The plaza outside the hall was almost devoid of cross traffic, vacant compared to New York. She took out her cell phone and dialed Garrick’s number. The tall granite spires rising above the high walls of Temple Square were lit up in the blue-green glow of the mercury vapor lamps. The Angel Moroni shone like Gabriel at the Second Coming.
She got Garrick’s answering machine. “Garrick, it’s Milada. I’m at the Utah Symphony. Did you know they have Keith Lockhart out here? Anyway, a Piper Jaffray rainmaker picked me out of the crowd and started chatting about Wylde Medical. Told me we’ll have to deal with the old man. Meaning Darren Wylde controls fifty percent. Worst-case that scenario, please. I do not want to be blindsided by a proxy war. I’ll check back with you on Monday.”
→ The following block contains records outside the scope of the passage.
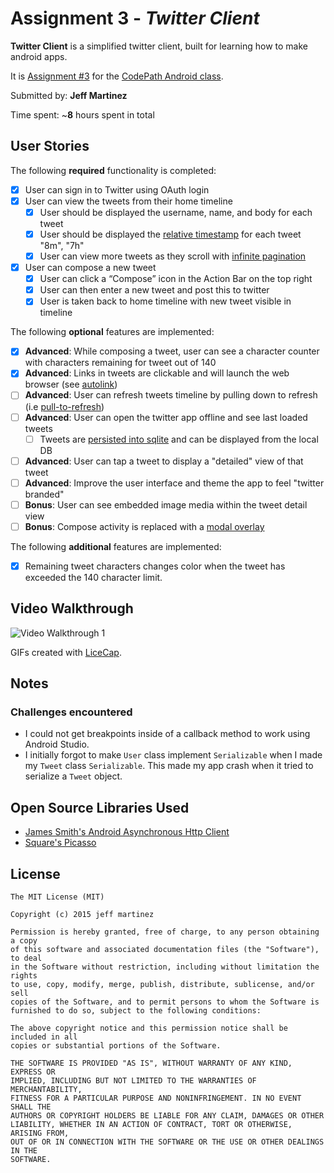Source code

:# Assignment 3 - *Twitter Client*

**Twitter Client** is a simplified twitter client, built for learning how to make android apps.

It is [Assignment #3](http://courses.codepath.com/courses/intro_to_android/unit/3#!assignment) for the [CodePath Android class](https://codepath.com/androidbootcamp).

Submitted by: **Jeff Martinez**

Time spent: ~**8** hours spent in total

## User Stories

The following **required** functionality is completed:

* [X] User can sign in to Twitter using OAuth login
* [X] User can view the tweets from their home timeline
    * [X] User should be displayed the username, name, and body for each tweet
    * [X] User should be displayed the [relative timestamp](https://gist.github.com/nesquena/f786232f5ef72f6e10a7) for each tweet "8m", "7h"
    * [X] User can view more tweets as they scroll with [infinite pagination](http://guides.codepath.com/android/Endless-Scrolling-with-AdapterViews)
* [X] User can compose a new tweet
	* [X] User can click a “Compose” icon in the Action Bar on the top right
	* [X] User can then enter a new tweet and post this to twitter
	* [X] User is taken back to home timeline with new tweet visible in timeline

The following **optional** features are implemented:

* [X] **Advanced**: While composing a tweet, user can see a character counter with characters remaining for tweet out of 140
* [X] **Advanced**: Links in tweets are clickable and will launch the web browser (see [autolink](http://guides.codepath.com/android/Working-with-the-TextView#autolinking-urls))
* [ ] **Advanced**: User can refresh tweets timeline by pulling down to refresh (i.e [pull-to-refresh](http://guides.codepath.com/android/Implementing-Pull-to-Refresh-Guide))
* [ ] **Advanced**: User can open the twitter app offline and see last loaded tweets
	* [ ] Tweets are [persisted into sqlite](http://guides.codepath.com/android/ActiveAndroid-Guide) and can be displayed from the local DB
* [ ] **Advanced**: User can tap a tweet to display a "detailed" view of that tweet
* [ ] **Advanced**: Improve the user interface and theme the app to feel "twitter branded"
* [ ] **Bonus**: User can see embedded image media within the tweet detail view
* [ ] **Bonus**: Compose activity is replaced with a [modal overlay](http://guides.codepath.com/android/Using-DialogFragment)

The following **additional** features are implemented:

* [X] Remaining tweet characters changes color when the tweet has exceeded the 140 character limit.

## Video Walkthrough

![Video Walkthrough 1](walkthrough.gif)

GIFs created with [LiceCap](http://www.cockos.com/licecap/).

## Notes

### Challenges encountered

* I could not get breakpoints inside of a callback method to work using Android Studio.
* I initially forgot to make `User` class implement `Serializable` when I made my `Tweet` class `Serializable`. This made my app crash when it tried to serialize a `Tweet` object.

## Open Source Libraries Used

* [James Smith's Android Asynchronous Http Client](http://loopj.com/android-async-http/)
* [Square's Picasso](http://square.github.io/picasso/)

## License

    The MIT License (MIT)

	Copyright (c) 2015 jeff martinez
	
	Permission is hereby granted, free of charge, to any person obtaining a copy
	of this software and associated documentation files (the "Software"), to deal
	in the Software without restriction, including without limitation the rights
	to use, copy, modify, merge, publish, distribute, sublicense, and/or sell
	copies of the Software, and to permit persons to whom the Software is
	furnished to do so, subject to the following conditions:
	
	The above copyright notice and this permission notice shall be included in all
	copies or substantial portions of the Software.
	
	THE SOFTWARE IS PROVIDED "AS IS", WITHOUT WARRANTY OF ANY KIND, EXPRESS OR
	IMPLIED, INCLUDING BUT NOT LIMITED TO THE WARRANTIES OF MERCHANTABILITY,
	FITNESS FOR A PARTICULAR PURPOSE AND NONINFRINGEMENT. IN NO EVENT SHALL THE
	AUTHORS OR COPYRIGHT HOLDERS BE LIABLE FOR ANY CLAIM, DAMAGES OR OTHER
	LIABILITY, WHETHER IN AN ACTION OF CONTRACT, TORT OR OTHERWISE, ARISING FROM,
	OUT OF OR IN CONNECTION WITH THE SOFTWARE OR THE USE OR OTHER DEALINGS IN THE
	SOFTWARE.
When Milada returned to the balcony, Troy was talking with the man she had been introduced to before, Mr. Newhall. He saw her and said, “Ah, Miss Daranyi.”
So her religious status had been amended.
The house lights dimmed. The audience found its seats. Mr. Lockhart appeared again, turned to the orchestra, and raised his baton.
Milada closed her eyes, steeled herself for that great explosion of brass that begins the prelude to Scheherazade, a fanfare that bursts out, recedes, dies, fades to near silence before the solo violin echoes the theme, the small, soft, seductive voice of the storyteller herself. The prelude always struck Milada as Rimsky-Korsakov’s ironic reply to the excruciating foreplay in Wagner’s Tristan and Isolde, the waiting, waiting, waiting for the climax. All classical music was about sex. Or death. Or death and sex, if it was Wagner.
None of that for Rimsky-Korsakov’s sultan, who hops in the sack and gets it over with first thing. Then it’s up to Miss Scheherazade to entertain him for the next, oh, thousand and one nights. Talk about having to be resourceful in bed.
The music burrowed into the recesses of Milada’s mind, into the places where memories moldered like rotting corpses in forgotten graves. It turned over soil and brought up bones on the blade. She could remember so much if she wanted to, and she did not want to. Sufficient unto the day is the evil thereof. Or the year, the decade—or, frankly, the whole bloody century. The past was the past, and she didn’t live there anymore.
She opened her eyes. The one thing even the best of recordings on the best of sound systems lacked—all that movement. The weave of the baton, the stroke of the bow, fingers blurring on glittering brass. A symphony was a life lived in exaltation and killed with triumph. Eternity made the best of music monotonous, the best of lives meaningless. The performance was made wondrous by the fact that it would end. Dramatically. She lived in that moment and died with the last, fading notes, in the vanishing echoes before the applause.
She preferred experiencing death in music. She’d experienced too much of it in real life.